Since the flower pollination algorithm (FPA) [19] has shown excellent performance in many applications, such as clustering problem [20] and the identification of essential proteins [21], we explore the application of FPA in detecting protein complexes. In this study, we elicit a concept named co-essentiality, whose basic idea is to use the protein essentiality to find essential edges. Then the multi-relation reconstructed dynamic protein networks are built by combining heterogeneous topology and biology information. Next, those closely linked proteins are grouped together as the cores. Finally, based on the core–periphery structure, the modified FPA algorithm is developed to find the optimal pollination plants for pollen, which means that the peripheries attach to the best core to form the predicted protein complex. The experiments between IFPA and several typical algorithms including MCODE, MCL, ClusterONE, CSO, COACH and CORE are performed on three different PPI networks, and the results demonstrate that IFPA algorithm is more robust and powerful than those existing methods in protein complexes recognition.

The remaining part of this paper is organized as follows. Section 2 (Methods) elucidates our proposed new algorithm called IFPA. Section 3 (Results and Discussion) provides the exhaustive analysis and descriptions for the experiments. Finally, Section 4 (Conclusions) is the summary of this study.

Methods

The PPI network can be represented generally as an undirected graph, and the proteins are treated as nodes and the interactions are considered as edges. Here, the static PPI networks are converted into the multi-relation reconstructed dynamic PPI networks. And then we apply IFPA to add attachments to the appropriate cores based on the core-attachment structure.

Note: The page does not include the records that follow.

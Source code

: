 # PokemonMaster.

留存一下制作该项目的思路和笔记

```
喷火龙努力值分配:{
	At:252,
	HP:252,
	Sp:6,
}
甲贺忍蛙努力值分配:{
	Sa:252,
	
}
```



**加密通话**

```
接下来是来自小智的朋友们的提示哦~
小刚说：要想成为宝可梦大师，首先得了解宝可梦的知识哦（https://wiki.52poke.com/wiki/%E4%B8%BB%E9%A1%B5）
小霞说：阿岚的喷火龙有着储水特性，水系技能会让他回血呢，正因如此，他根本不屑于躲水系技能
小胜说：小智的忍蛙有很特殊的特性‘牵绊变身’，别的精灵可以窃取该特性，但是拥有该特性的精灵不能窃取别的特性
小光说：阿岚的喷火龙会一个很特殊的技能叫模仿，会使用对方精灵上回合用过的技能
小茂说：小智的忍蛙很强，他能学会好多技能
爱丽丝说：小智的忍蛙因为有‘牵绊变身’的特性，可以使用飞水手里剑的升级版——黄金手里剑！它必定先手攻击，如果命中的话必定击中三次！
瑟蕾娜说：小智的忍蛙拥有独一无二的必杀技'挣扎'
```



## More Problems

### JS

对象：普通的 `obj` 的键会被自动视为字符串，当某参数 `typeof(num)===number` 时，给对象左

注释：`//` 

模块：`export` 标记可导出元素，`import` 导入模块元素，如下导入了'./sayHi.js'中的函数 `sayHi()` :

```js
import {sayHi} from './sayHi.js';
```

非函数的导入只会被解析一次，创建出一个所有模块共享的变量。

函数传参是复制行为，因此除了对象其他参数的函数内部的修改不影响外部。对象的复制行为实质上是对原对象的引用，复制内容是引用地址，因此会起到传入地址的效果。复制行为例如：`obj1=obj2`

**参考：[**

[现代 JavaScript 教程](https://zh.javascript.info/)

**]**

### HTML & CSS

Building multi-relation reconstructed dynamic PPI networks

The availability of gene expression data enables researchers to reveal the dynamics of molecular networks and improve the identification of protein complexes [22,23,24]. Hence, based on the study [25], the time course gene expression data is integrated into original static PPI networks to generate dynamic PPI subnetworks so that we can capture the dynamics of protein complexes, that is to say, we split the original static PPI network (OSPN) into twelve dynamic PPI subnetworks (DPSNs), in which all interactions in a DPSN can occur simultaneously, and then perform complex discovery on each DPSN.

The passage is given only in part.